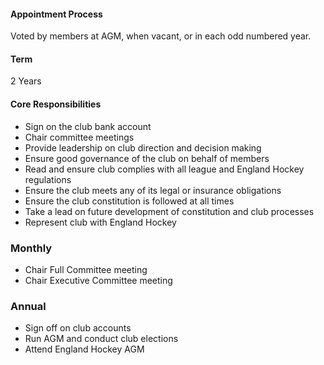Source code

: #### Appointment Process
Voted by members at AGM, when vacant, or in each odd numbered year.

#### Term
2 Years

#### Core Responsibilities
- Sign on the club bank account
- Chair committee meetings 
- Provide leadership on club direction and decision making
- Ensure good governance of the club on behalf of members
- Read and ensure club complies with all league and England Hockey regulations
- Ensure the club meets any of its legal or insurance obligations
- Ensure the club constitution is followed at all times
- Take a lead on future development of constitution and club processes
- Represent club with England Hockey

### Monthly
- Chair Full Committee meeting
- Chair Executive Committee meeting

### Annual
- Sign off on club accounts
- Run AGM and conduct club elections
- Attend England Hockey AGM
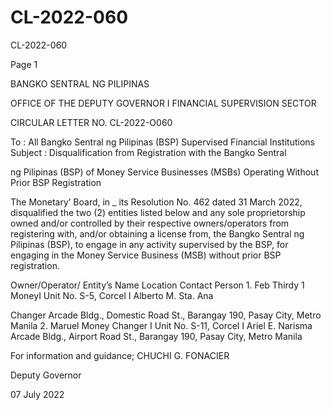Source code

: # CL-2022-060

CL-2022-060

Page 1

BANGKO SENTRAL NG PILIPINAS

OFFICE OF THE DEPUTY GOVERNOR I FINANCIAL SUPERVISION SECTOR

CIRCULAR LETTER NO. CL-2022-O060

To : All Bangko Sentral ng Pilipinas (BSP) Supervised Financial Institutions Subject : Disqualification from Registration with the Bangko Sentral

ng Pilipinas (BSP) of Money Service Businesses (MSBs) Operating Without Prior BSP Registration

The Monetary’ Board, in _ its Resolution No. 462 dated 31 March 2022, disqualified the two (2) entities listed below and any sole proprietorship owned and/or controlled by their respective owners/operators from registering with, and/or obtaining a license from, the Bangko Sentral ng Pilipinas (BSP), to engage in any activity supervised by the BSP, for engaging in the Money Service Business (MSB) without prior BSP registration.

Owner/Operator/ Entity’s Name Location Contact Person 1. Feb Thirdy 1 MoneyI Unit No. S-5, Corcel I Alberto M. Sta. Ana

Changer Arcade Bldg., Domestic Road St., Barangay 190, Pasay City, Metro Manila 2. Maruel Money Changer I Unit No. S-11, Corcel I Ariel E. Narisma Arcade Bldg., Airport Road St., Barangay 190, Pasay City, Metro Manila

For information and guidance;  CHUCHI G. FONACIER

Deputy Governor

07 July 2022
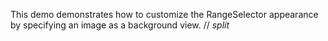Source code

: This demo demonstrates how to&nbsp;customize the RangeSelector appearance by&nbsp;specifying an&nbsp;image as&nbsp;a&nbsp;background view.
// _split_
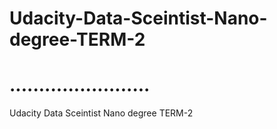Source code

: # Udacity-Data-Sceintist-Nano-degree-TERM-2
# ........................
Udacity Data Sceintist Nano degree TERM-2 
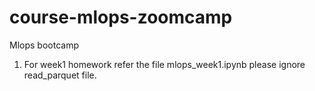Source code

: # course-mlops-zoomcamp
Mlops bootcamp
1. For week1 homework refer the file mlops_week1.ipynb please ignore read_parquet file.

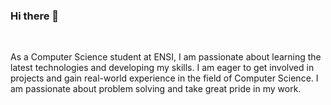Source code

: ### Hi there 👋

<!--
**montassar21/montassar21** is a ✨ _special_ ✨ repository because its `README.md` (this file) appears on your GitHub profile.

Here are some ideas to get you started:

- 🔭 I’m currently working on ...
- 🌱 I’m currently learning ...
- 👯 I’m looking to collaborate on ...
- 🤔 I’m looking for help with ...
- 💬 Ask me about ...
- 📫 How to reach me: ...
- 😄 Pronouns: ...
- ⚡ Fun fact: ...
-->
</br>
<p>As a Computer Science student at ENSI, I am passionate about learning the latest technologies and developing my skills. I am eager to get involved in projects and gain real-world experience in the field of Computer Science. I am passionate about problem solving and take great pride in my work.</p>

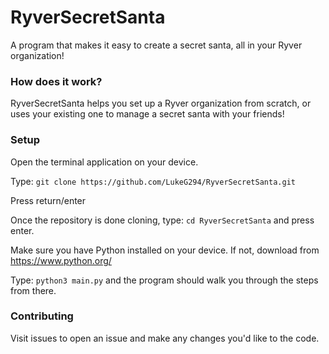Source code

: # RyverSecretSanta
A program that makes it easy to create a secret santa, all in your Ryver organization!

### How does it work?
RyverSecretSanta helps you set up a Ryver organization from scratch, or uses your existing one to manage a secret santa with your friends!

### Setup

Open the terminal application on your device.

Type: `git clone https://github.com/LukeG294/RyverSecretSanta.git`

Press return/enter

Once the repository is done cloning, type: `cd RyverSecretSanta` and press enter.

Make sure you have Python installed on your device. If not, download from https://www.python.org/

Type: `python3 main.py` and the program should walk you through the steps from there.

### Contributing

Visit issues to open an issue and make any changes you'd like to the code.


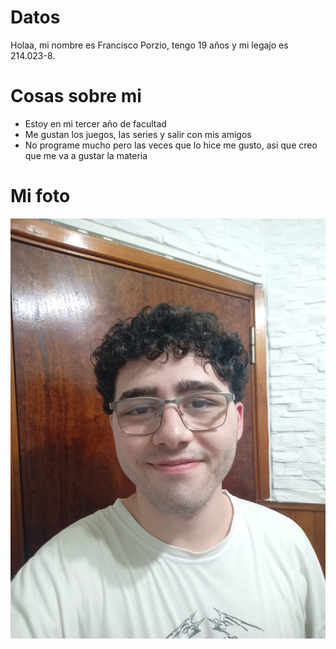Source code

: # Datos

Holaa, mi nombre es Francisco Porzio, tengo 19 años y mi legajo es 214.023-8.

# Cosas sobre mi

* Estoy en mi tercer año de facultad
* Me gustan los juegos, las series y salir con mis amigos
* No programe mucho pero las veces que lo hice me gusto, asi que creo que me va a gustar la materia

# Mi foto
![yo](https://github.com/pdepjm/2025-tp0-presentacion-fporzio0/blob/main/fotoPresentacion.jpg)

**Work request:** Every line in the records is to be retyped exactly as it stands; the pictures stay out.

**Reply to the task:**
Source code

: #### Appointment Process
Voted by members at AGM, when vacant, or in each odd numbered year.

#### Term
2 Years

#### Core Responsibilities
- Sign on the club bank account
- Chair committee meetings 
- Provide leadership on club direction and decision making
- Ensure good governance of the club on behalf of members
- Read and ensure club complies with all league and England Hockey regulations
- Ensure the club meets any of its legal or insurance obligations
- Ensure the club constitution is followed at all times
- Take a lead on future development of constitution and club processes
- Represent club with England Hockey

### Monthly
- Chair Full Committee meeting
- Chair Executive Committee meeting

### Annual
- Sign off on club accounts
- Run AGM and conduct club elections
- Attend England Hockey AGM
Source code

: # CL-2022-060

CL-2022-060

Page 1

BANGKO SENTRAL NG PILIPINAS

OFFICE OF THE DEPUTY GOVERNOR I FINANCIAL SUPERVISION SECTOR

CIRCULAR LETTER NO. CL-2022-O060

To : All Bangko Sentral ng Pilipinas (BSP) Supervised Financial Institutions Subject : Disqualification from Registration with the Bangko Sentral

ng Pilipinas (BSP) of Money Service Businesses (MSBs) Operating Without Prior BSP Registration

The Monetary’ Board, in _ its Resolution No. 462 dated 31 March 2022, disqualified the two (2) entities listed below and any sole proprietorship owned and/or controlled by their respective owners/operators from registering with, and/or obtaining a license from, the Bangko Sentral ng Pilipinas (BSP), to engage in any activity supervised by the BSP, for engaging in the Money Service Business (MSB) without prior BSP registration.

Owner/Operator/ Entity’s Name Location Contact Person 1. Feb Thirdy 1 MoneyI Unit No. S-5, Corcel I Alberto M. Sta. Ana

Changer Arcade Bldg., Domestic Road St., Barangay 190, Pasay City, Metro Manila 2. Maruel Money Changer I Unit No. S-11, Corcel I Ariel E. Narisma Arcade Bldg., Airport Road St., Barangay 190, Pasay City, Metro Manila

For information and guidance;  CHUCHI G. FONACIER

Deputy Governor

07 July 2022
Source code

: This demo demonstrates how to&nbsp;customize the RangeSelector appearance by&nbsp;specifying an&nbsp;image as&nbsp;a&nbsp;background view.
// _split_
Source code

: # Udacity-Data-Sceintist-Nano-degree-TERM-2
# ........................
Udacity Data Sceintist Nano degree TERM-2 
Source code

: # course-mlops-zoomcamp
Mlops bootcamp
1. For week1 homework refer the file mlops_week1.ipynb please ignore read_parquet file.

Source code

: ### Hi there 👋

<!--
**montassar21/montassar21** is a ✨ _special_ ✨ repository because its `README.md` (this file) appears on your GitHub profile.

Here are some ideas to get you started:

- 🔭 I’m currently working on ...
- 🌱 I’m currently learning ...
- 👯 I’m looking to collaborate on ...
- 🤔 I’m looking for help with ...
- 💬 Ask me about ...
- 📫 How to reach me: ...
- 😄 Pronouns: ...
- ⚡ Fun fact: ...
-->
</br>
<p>As a Computer Science student at ENSI, I am passionate about learning the latest technologies and developing my skills. I am eager to get involved in projects and gain real-world experience in the field of Computer Science. I am passionate about problem solving and take great pride in my work.</p>

Source code

: # RyverSecretSanta
A program that makes it easy to create a secret santa, all in your Ryver organization!

### How does it work?
RyverSecretSanta helps you set up a Ryver organization from scratch, or uses your existing one to manage a secret santa with your friends!

### Setup

Open the terminal application on your device.

Type: `git clone https://github.com/LukeG294/RyverSecretSanta.git`

Press return/enter

Once the repository is done cloning, type: `cd RyverSecretSanta` and press enter.

Make sure you have Python installed on your device. If not, download from https://www.python.org/

Type: `python3 main.py` and the program should walk you through the steps from there.

### Contributing

Visit issues to open an issue and make any changes you'd like to the code.


Source code

: # Datos

Holaa, mi nombre es Francisco Porzio, tengo 19 años y mi legajo es 214.023-8.

# Cosas sobre mi

* Estoy en mi tercer año de facultad
* Me gustan los juegos, las series y salir con mis amigos
* No programe mucho pero las veces que lo hice me gusto, asi que creo que me va a gustar la materia

# Mi foto
![yo](https://github.com/pdepjm/2025-tp0-presentacion-fporzio0/blob/main/fotoPresentacion.jpg)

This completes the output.